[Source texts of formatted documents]
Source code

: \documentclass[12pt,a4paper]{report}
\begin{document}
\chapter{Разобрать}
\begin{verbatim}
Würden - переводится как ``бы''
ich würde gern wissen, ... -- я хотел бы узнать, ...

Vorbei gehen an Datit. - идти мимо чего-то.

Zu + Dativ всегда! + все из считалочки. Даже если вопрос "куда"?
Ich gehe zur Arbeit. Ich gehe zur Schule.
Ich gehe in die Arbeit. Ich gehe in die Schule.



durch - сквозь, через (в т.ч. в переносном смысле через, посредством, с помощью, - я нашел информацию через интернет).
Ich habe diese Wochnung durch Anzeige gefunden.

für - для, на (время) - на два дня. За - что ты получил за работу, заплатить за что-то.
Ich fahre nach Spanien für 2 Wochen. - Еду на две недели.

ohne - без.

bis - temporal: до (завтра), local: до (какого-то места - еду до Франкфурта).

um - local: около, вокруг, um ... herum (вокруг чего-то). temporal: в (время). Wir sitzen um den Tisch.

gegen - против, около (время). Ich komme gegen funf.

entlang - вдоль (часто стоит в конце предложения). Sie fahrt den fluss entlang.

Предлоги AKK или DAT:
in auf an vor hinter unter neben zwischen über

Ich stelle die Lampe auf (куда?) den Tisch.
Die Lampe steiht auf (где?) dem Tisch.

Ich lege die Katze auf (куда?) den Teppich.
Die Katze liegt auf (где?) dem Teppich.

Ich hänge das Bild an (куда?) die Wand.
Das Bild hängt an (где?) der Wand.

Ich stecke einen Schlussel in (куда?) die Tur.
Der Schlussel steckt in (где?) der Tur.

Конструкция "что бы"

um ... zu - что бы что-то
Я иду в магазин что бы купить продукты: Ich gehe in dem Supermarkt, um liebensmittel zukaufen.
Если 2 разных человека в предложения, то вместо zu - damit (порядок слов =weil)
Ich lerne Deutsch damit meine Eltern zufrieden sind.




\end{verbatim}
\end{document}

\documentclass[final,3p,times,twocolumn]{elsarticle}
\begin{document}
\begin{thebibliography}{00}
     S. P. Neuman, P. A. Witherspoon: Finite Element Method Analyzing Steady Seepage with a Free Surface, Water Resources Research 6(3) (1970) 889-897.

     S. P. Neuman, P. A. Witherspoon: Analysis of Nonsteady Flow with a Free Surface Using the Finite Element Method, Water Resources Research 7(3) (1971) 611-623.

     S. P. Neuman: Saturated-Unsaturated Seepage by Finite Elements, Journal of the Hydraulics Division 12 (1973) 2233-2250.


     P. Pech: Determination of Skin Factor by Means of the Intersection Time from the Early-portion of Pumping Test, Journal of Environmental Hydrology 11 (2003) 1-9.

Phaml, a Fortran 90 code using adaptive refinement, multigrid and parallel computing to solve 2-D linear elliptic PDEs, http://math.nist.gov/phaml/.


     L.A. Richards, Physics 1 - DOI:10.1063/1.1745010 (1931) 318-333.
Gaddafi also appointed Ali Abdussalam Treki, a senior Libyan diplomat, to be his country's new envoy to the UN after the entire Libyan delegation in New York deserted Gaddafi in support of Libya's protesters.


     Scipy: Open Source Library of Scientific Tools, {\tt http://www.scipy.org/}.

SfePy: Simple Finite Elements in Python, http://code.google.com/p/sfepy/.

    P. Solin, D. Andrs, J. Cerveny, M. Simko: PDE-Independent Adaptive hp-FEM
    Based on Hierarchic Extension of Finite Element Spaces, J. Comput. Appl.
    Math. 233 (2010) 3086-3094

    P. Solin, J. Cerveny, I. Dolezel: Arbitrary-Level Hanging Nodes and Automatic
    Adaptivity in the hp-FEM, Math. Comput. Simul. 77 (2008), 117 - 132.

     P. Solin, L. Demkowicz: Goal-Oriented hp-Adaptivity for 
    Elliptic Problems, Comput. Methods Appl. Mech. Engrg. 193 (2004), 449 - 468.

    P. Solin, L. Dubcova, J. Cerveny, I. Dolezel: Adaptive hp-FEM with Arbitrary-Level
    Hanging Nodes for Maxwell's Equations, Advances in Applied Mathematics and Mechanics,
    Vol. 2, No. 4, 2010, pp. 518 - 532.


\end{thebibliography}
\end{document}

* * *

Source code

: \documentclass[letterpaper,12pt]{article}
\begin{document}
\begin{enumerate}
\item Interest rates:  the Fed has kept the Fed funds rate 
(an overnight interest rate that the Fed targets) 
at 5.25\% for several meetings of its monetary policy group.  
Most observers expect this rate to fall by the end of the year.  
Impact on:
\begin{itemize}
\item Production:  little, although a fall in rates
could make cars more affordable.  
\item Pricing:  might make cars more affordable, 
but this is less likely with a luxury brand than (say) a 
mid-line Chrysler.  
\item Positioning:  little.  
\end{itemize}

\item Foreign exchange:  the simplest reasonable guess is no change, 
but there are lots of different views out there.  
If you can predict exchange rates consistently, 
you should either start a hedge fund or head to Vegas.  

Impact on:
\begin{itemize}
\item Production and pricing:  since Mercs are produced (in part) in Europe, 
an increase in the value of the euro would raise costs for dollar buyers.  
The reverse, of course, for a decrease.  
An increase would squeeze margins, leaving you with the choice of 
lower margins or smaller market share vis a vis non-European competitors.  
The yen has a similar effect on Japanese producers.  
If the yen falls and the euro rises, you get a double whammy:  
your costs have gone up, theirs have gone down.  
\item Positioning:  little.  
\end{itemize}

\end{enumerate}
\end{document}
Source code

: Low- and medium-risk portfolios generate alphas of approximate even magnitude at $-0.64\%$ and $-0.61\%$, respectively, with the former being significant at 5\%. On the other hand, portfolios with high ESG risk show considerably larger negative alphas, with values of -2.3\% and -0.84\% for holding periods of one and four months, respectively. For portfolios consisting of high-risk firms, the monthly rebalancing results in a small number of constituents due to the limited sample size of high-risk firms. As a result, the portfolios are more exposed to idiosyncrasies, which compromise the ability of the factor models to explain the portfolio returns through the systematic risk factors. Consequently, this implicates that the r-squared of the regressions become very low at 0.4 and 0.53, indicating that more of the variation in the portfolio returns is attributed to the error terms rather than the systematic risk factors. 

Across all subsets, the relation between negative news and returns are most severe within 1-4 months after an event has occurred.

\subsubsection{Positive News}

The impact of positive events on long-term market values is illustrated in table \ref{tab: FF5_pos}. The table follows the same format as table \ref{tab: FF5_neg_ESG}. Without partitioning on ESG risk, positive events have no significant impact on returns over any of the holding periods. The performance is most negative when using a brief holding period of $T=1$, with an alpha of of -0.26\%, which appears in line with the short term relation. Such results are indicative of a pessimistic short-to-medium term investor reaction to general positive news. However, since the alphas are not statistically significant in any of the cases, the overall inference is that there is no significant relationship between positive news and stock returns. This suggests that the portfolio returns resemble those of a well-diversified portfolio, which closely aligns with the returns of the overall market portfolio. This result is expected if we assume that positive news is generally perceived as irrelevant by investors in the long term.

---

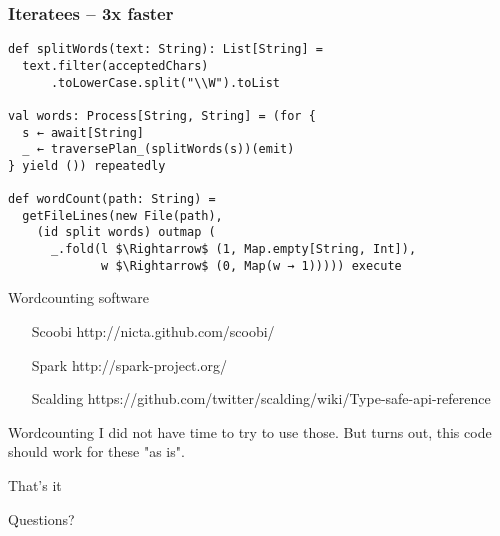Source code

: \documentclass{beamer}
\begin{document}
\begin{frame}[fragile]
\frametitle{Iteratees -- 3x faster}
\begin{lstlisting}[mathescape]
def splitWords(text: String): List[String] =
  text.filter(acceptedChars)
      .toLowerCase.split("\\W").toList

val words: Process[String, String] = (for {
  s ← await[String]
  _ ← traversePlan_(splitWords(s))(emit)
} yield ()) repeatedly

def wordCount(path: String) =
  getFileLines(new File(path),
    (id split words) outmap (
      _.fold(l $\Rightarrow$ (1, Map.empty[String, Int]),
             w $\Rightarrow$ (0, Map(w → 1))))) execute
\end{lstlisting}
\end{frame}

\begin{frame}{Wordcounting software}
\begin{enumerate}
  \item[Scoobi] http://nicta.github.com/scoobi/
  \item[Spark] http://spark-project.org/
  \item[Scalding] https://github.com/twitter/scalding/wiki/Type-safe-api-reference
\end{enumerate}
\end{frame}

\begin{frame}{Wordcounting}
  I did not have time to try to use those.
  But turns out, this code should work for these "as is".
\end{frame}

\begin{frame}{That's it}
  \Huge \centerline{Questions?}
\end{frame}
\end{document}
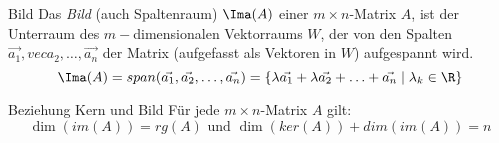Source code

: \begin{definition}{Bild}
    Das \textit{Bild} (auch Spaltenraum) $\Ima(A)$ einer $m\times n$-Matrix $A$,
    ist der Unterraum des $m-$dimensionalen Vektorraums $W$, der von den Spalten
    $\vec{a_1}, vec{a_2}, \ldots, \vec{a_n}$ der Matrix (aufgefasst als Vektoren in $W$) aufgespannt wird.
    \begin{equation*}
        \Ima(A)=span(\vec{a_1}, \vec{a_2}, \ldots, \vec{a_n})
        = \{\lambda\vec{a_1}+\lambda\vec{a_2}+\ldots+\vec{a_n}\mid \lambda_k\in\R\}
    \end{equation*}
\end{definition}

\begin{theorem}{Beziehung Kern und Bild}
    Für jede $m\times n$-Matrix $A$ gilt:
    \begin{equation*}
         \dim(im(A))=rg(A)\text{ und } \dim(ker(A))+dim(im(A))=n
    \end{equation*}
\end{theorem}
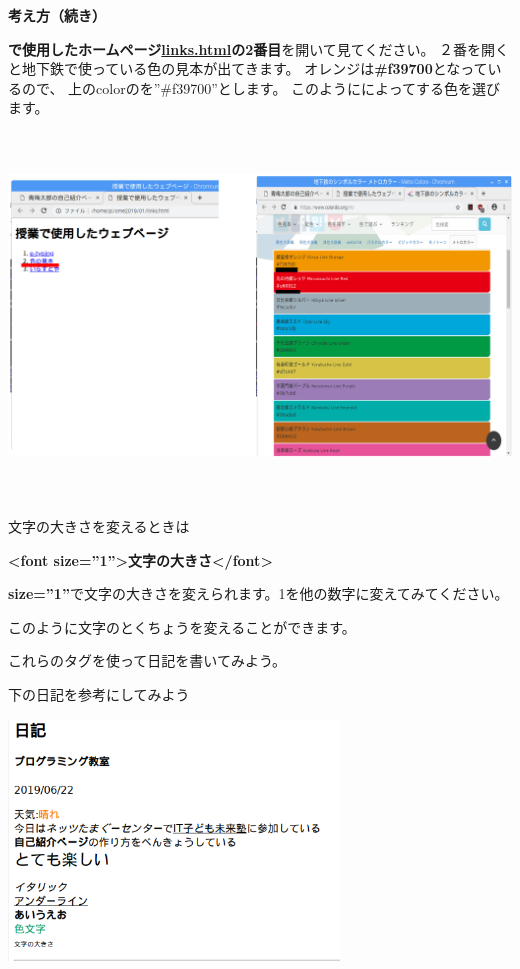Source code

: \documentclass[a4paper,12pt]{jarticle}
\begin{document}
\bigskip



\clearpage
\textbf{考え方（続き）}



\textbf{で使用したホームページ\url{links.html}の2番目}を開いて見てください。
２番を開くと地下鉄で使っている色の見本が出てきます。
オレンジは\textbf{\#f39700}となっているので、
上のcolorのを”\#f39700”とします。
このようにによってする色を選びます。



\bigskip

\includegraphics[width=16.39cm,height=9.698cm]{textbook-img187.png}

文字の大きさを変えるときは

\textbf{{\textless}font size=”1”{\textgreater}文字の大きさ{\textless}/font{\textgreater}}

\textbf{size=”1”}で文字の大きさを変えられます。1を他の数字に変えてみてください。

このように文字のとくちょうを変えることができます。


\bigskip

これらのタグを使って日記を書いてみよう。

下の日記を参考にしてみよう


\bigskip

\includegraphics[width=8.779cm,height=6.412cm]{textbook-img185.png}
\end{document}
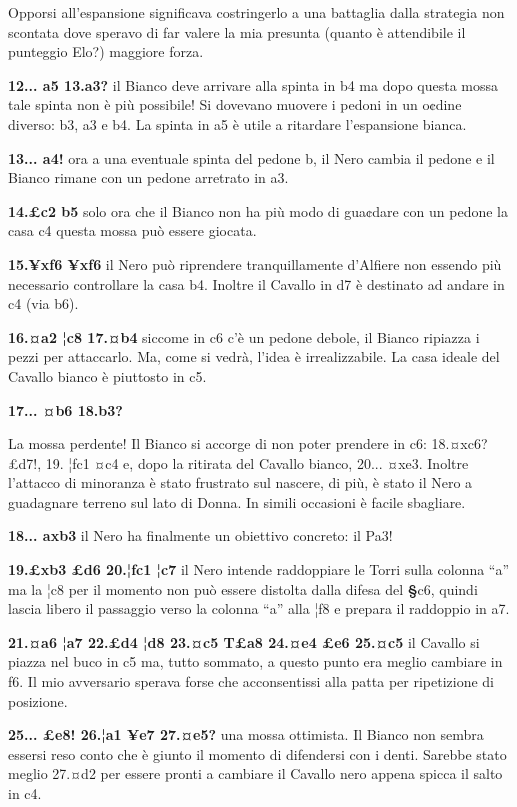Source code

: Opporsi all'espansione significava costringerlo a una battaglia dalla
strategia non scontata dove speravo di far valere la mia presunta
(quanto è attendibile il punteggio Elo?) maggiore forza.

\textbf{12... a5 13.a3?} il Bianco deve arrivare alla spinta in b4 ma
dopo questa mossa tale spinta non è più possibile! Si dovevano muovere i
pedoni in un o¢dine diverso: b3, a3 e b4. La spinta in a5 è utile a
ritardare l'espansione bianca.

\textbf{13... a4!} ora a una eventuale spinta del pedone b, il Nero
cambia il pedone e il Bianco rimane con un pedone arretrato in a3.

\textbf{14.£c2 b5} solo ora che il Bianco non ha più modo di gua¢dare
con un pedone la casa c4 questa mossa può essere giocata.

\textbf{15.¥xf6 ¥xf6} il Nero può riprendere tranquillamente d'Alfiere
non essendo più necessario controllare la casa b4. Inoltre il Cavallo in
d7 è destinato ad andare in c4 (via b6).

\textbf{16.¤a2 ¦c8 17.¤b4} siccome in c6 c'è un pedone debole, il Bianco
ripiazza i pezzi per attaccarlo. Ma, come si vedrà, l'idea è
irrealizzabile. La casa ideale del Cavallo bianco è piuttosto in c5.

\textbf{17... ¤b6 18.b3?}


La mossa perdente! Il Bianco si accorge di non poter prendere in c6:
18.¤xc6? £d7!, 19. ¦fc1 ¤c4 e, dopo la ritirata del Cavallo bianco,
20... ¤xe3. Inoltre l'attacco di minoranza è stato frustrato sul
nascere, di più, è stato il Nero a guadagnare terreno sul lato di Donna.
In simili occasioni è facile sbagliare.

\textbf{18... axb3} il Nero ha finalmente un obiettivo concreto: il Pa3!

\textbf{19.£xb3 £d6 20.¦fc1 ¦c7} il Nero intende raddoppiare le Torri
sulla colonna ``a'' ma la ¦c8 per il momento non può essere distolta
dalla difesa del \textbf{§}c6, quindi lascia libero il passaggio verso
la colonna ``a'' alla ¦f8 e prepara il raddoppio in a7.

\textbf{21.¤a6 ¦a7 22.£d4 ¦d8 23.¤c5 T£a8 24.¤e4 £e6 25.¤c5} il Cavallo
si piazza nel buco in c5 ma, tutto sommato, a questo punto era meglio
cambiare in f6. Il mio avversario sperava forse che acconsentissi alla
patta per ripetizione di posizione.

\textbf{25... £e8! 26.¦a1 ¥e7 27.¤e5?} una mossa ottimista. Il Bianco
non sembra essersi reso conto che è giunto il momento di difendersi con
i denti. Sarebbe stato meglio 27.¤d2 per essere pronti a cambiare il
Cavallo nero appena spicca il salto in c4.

### PROMPT
A single number is the whole answer: the number of lines in the entries that include "Nodes".

### SOLUTION FOR THIS EXERCISE
2